Did the presence of insects as food promote the development of land life? Or did the pressure from evolving land predators stimulate the diversification of insects? Most likely, it was a combination of both and more. There is actually quite a gap in the fossil record between the first insects in the Devonian and the proliferation of insects in the Pennsylvanian, so their evolutionary history is not all that well known. Insects had evolved the ability to fly by Pennsylvanian time, but the details of that evolution are obscure.
Meganeura - Dragonfly photo by Hcrepin via Wikipedia under GDFL. |
Pennsylvanian swamps had cockroaches four inches long, and the air buzzed with relatives of dragonflies with wingspreads of 25 inches or more.
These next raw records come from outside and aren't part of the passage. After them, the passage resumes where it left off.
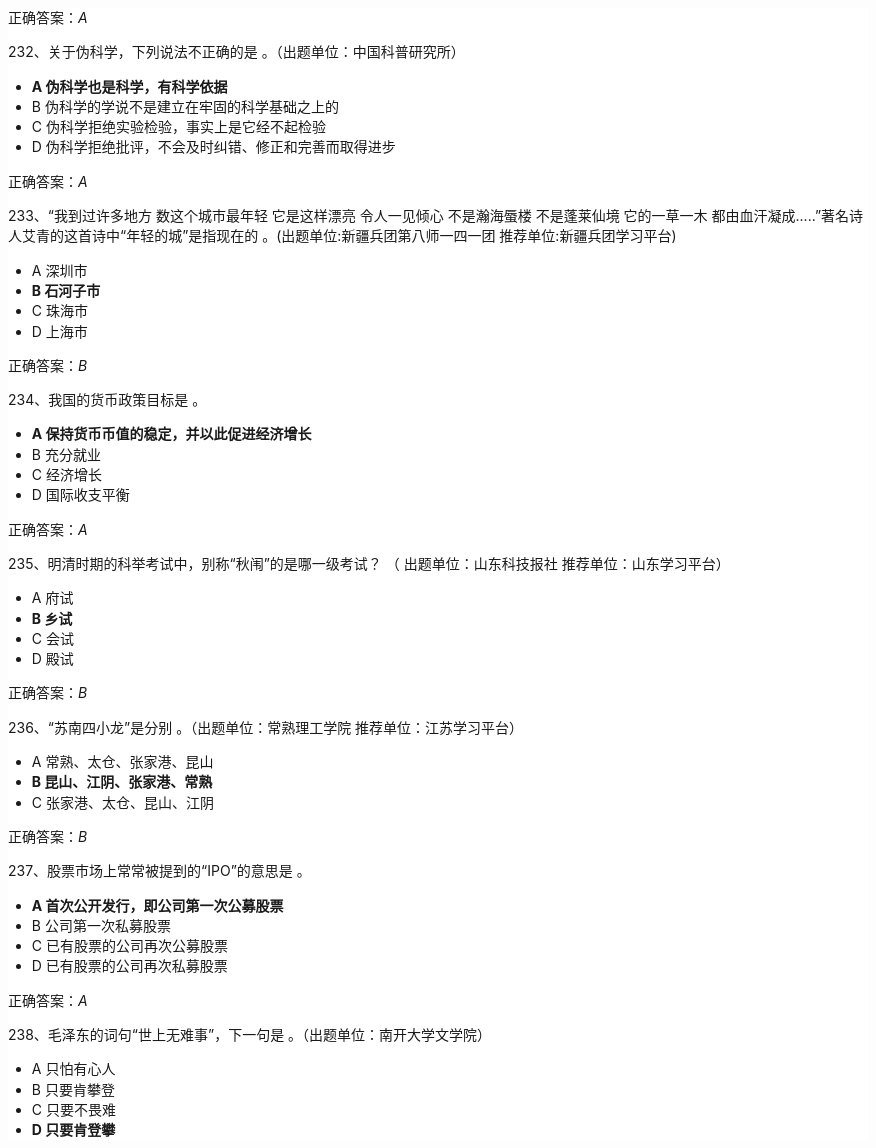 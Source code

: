 正确答案：*A*


232、关于伪科学，下列说法不正确的是        。（出题单位：中国科普研究所）
+ **A 伪科学也是科学，有科学依据**
+ B 伪科学的学说不是建立在牢固的科学基础之上的
+ C 伪科学拒绝实验检验，事实上是它经不起检验
+ D 伪科学拒绝批评，不会及时纠错、修正和完善而取得进步

正确答案：*A*


233、“我到过许多地方 数这个城市最年轻 它是这样漂亮 令人一见倾心 不是瀚海蜃楼 不是蓬莱仙境 它的一草一木 都由血汗凝成.....”著名诗人艾青的这首诗中“年轻的城”是指现在的        。(出题单位:新疆兵团第八师一四一团 推荐单位:新疆兵团学习平台)
+ A 深圳市
+ **B 石河子市**
+ C 珠海市
+ D 上海市

正确答案：*B*


234、我国的货币政策目标是        。
+ **A 保持货币币值的稳定，并以此促进经济增长**
+ B 充分就业
+ C 经济增长
+ D 国际收支平衡

正确答案：*A*


235、明清时期的科举考试中，别称“秋闱”的是哪一级考试？        （ 出题单位：山东科技报社 推荐单位：山东学习平台）
+ A 府试
+ **B 乡试**
+ C 会试
+ D 殿试

正确答案：*B*


236、“苏南四小龙”是分别        。（出题单位：常熟理工学院 推荐单位：江苏学习平台）
+ A 常熟、太仓、张家港、昆山
+ **B 昆山、江阴、张家港、常熟**
+ C 张家港、太仓、昆山、江阴

正确答案：*B*


237、股票市场上常常被提到的“IPO”的意思是        。
+ **A 首次公开发行，即公司第一次公募股票**
+ B 公司第一次私募股票
+ C 已有股票的公司再次公募股票
+ D 已有股票的公司再次私募股票

正确答案：*A*


238、毛泽东的词句“世上无难事”，下一句是        。（出题单位：南开大学文学院）
+ A 只怕有心人
+ B 只要肯攀登
+ C 只要不畏难
+ **D 只要肯登攀**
Gerarus was a bug with a wingspan of 10 centimeters – 4 inches – and a body covered with spikes.
It’s not certain why Pennsylvanian insects grew so large. A common idea is that there was more oxygen in the Pennsylvanian atmosphere, giving both more energy for growth and more lift to winged insects. There was more oxygen – possibly as much as 35% vs. today’s 21%, probably largely because of all the plants taking up carbon dioxide and giving off oxygen. But one problem with that is that gigantic insects survived and even became larger into the Permian, when oxygen levels were considerably lower than in the Pennsylvanian. It might have been that large insects were better able to manage oxygen usage than small ones. It has also been suggested that the gigantism was a result of evolutionary pressure, an arms race, among competitors for food resources.
* * *
Florence Bascomb was born July 14, 1862, in Williamstown, Massachusetts. She was educated at the University of Wisconsin and Johns Hopkins, where she earned her PhD in geology in 1893 – the second American woman to do so. She was the first woman hired as a professional by the U.S. Geological Survey, and she also established the geology department at Bryn Mawr College. Her research focused on the igneous and metamorphic rocks of the mid-Atlantic states, including both seminal field work and state-of-the-art petrographic analysis.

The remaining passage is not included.